--- SUPPLIED DATA ---

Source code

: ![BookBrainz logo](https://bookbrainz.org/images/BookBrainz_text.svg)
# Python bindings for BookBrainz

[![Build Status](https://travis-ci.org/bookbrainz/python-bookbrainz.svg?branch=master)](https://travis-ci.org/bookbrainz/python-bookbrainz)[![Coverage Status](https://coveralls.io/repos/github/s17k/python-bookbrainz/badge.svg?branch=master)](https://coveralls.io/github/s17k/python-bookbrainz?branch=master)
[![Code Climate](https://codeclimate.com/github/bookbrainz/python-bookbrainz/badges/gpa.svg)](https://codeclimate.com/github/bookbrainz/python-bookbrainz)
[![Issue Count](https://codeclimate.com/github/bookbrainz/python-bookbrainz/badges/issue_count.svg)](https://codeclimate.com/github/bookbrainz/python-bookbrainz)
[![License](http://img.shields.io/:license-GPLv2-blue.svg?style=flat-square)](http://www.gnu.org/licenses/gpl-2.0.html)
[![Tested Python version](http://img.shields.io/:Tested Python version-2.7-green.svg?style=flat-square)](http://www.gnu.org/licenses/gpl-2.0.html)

---

### PROBLEM
Copy out every line of the records that the string "style" appears in.

### TASK RESULT
[![License](http://img.shields.io/:license-GPLv2-blue.svg?style=flat-square)](http://www.gnu.org/licenses/gpl-2.0.html)
[![Tested Python version](http://img.shields.io/:Tested Python version-2.7-green.svg?style=flat-square)](http://www.gnu.org/licenses/gpl-2.0.html)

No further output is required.